◆ INSTRUCTIONS TO FOLLOW
Report every line of the records beneath this task that holds the string "TODO".

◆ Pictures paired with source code
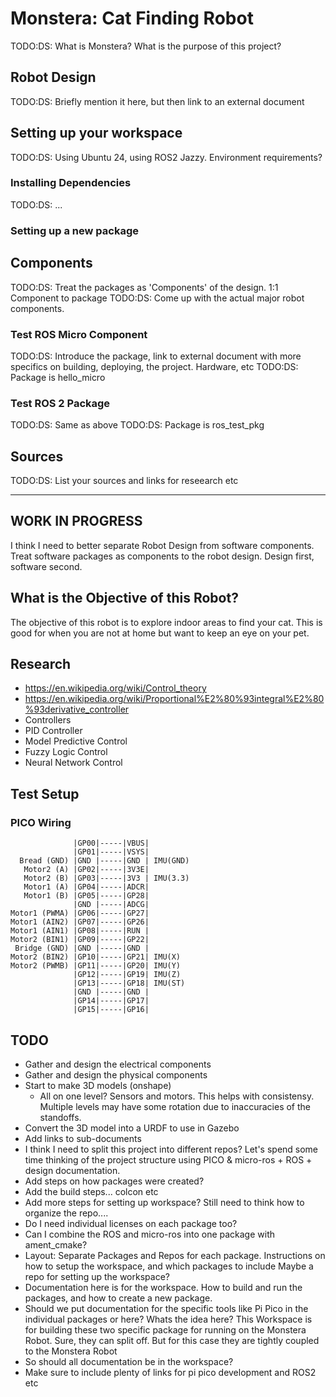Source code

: # Monstera: Cat Finding Robot
TODO:DS: What is Monstera? What is the purpose of this project?

## Robot Design
TODO:DS: Briefly mention it here, but then link to an external document

## Setting up your workspace
TODO:DS: Using Ubuntu 24, using ROS2 Jazzy. Environment requirements? 

### Installing Dependencies
TODO:DS: ...

### Setting up a new package

## Components
TODO:DS: Treat the packages as 'Components' of the design. 1:1 Component to package
TODO:DS: Come up with the actual major robot components.

### Test ROS Micro Component
TODO:DS: Introduce the package, link to external document with more specifics on building, deploying, the project. Hardware, etc
TODO:DS: Package is hello_micro

### Test ROS 2 Package
TODO:DS: Same as above
TODO:DS: Package is ros_test_pkg

## Sources
TODO:DS: List your sources and links for reseearch etc


---
WORK IN PROGRESS
---

I think I need to better separate Robot Design from software components. Treat software packages as components to the robot design. Design first, software second.




## What is the Objective of this Robot?
The objective of this robot is to explore indoor areas to find your cat. This is good for when you are not at home but want to keep an eye on your pet.




## Research
- https://en.wikipedia.org/wiki/Control_theory
- https://en.wikipedia.org/wiki/Proportional%E2%80%93integral%E2%80%93derivative_controller
- Controllers
- PID Controller
- Model Predictive Control
- Fuzzy Logic Control
- Neural Network Control

## Test Setup
### PICO Wiring
```
              |GP00|-----|VBUS|
              |GP01|-----|VSYS|
  Bread (GND) |GND |-----|GND | IMU(GND)
   Motor2 (A) |GP02|-----|3V3E|
   Motor2 (B) |GP03|-----|3V3 | IMU(3.3)
   Motor1 (A) |GP04|-----|ADCR|
   Motor1 (B) |GP05|-----|GP28|
              |GND |-----|ADCG|
Motor1 (PWMA) |GP06|-----|GP27|
Motor1 (AIN2) |GP07|-----|GP26|
Motor1 (AIN1) |GP08|-----|RUN |
Motor2 (BIN1) |GP09|-----|GP22|
 Bridge (GND) |GND |-----|GND |
Motor2 (BIN2) |GP10|-----|GP21| IMU(X)
Motor2 (PWMB) |GP11|-----|GP20| IMU(Y)
              |GP12|-----|GP19| IMU(Z)
              |GP13|-----|GP18| IMU(ST)
              |GND |-----|GND |
              |GP14|-----|GP17|
              |GP15|-----|GP16|
```

## TODO
- Gather and design the electrical components
- Gather and design the physical components
- Start to make 3D models (onshape)
    - All on one level? Sensors and motors. This helps with consistensy. Multiple levels may have some rotation due to inaccuracies of the standoffs.
- Convert the 3D model into a URDF to use in Gazebo
- Add links to sub-documents
- I think I need to split this project into different repos? Let's spend some time thinking of the project structure using PICO & micro-ros + ROS + design documentation.
- Add steps on how packages were created?
- Add the build steps... colcon etc
- Add more steps for setting up workspace? Still need to think how to organize the repo....
- Do I need individual licenses on each package too?
- Can I combine the ROS and micro-ros into one package with ament_cmake?
- Layout: Separate Packages and Repos for each package. Instructions on how to setup the workspace, and which packages to include Maybe a repo for setting up the workspace?
- Documentation here is for the workspace. How to build and run the packages, and how to create a new package.
- Should we put documentation for the specific tools like Pi Pico in the individual packages or here? Whats the idea here? This Workspace is for building these two specific package for running on the Monstera Robot. Sure, they can split off. But for this case they are tightly coupled to the Monstera Robot
- So should all documentation be in the workspace?
- Make sure to include plenty of links for pi pico development and ROS2 etc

◆ RESULT
TODO:DS: What is Monstera? What is the purpose of this project?
TODO:DS: Briefly mention it here, but then link to an external document
TODO:DS: Using Ubuntu 24, using ROS2 Jazzy. Environment requirements? 
TODO:DS: ...
TODO:DS: Treat the packages as 'Components' of the design. 1:1 Component to package
TODO:DS: Come up with the actual major robot components.
TODO:DS: Introduce the package, link to external document with more specifics on building, deploying, the project. Hardware, etc
TODO:DS: Package is hello_micro
TODO:DS: Same as above
TODO:DS: Package is ros_test_pkg
TODO:DS: List your sources and links for reseearch etc
## TODO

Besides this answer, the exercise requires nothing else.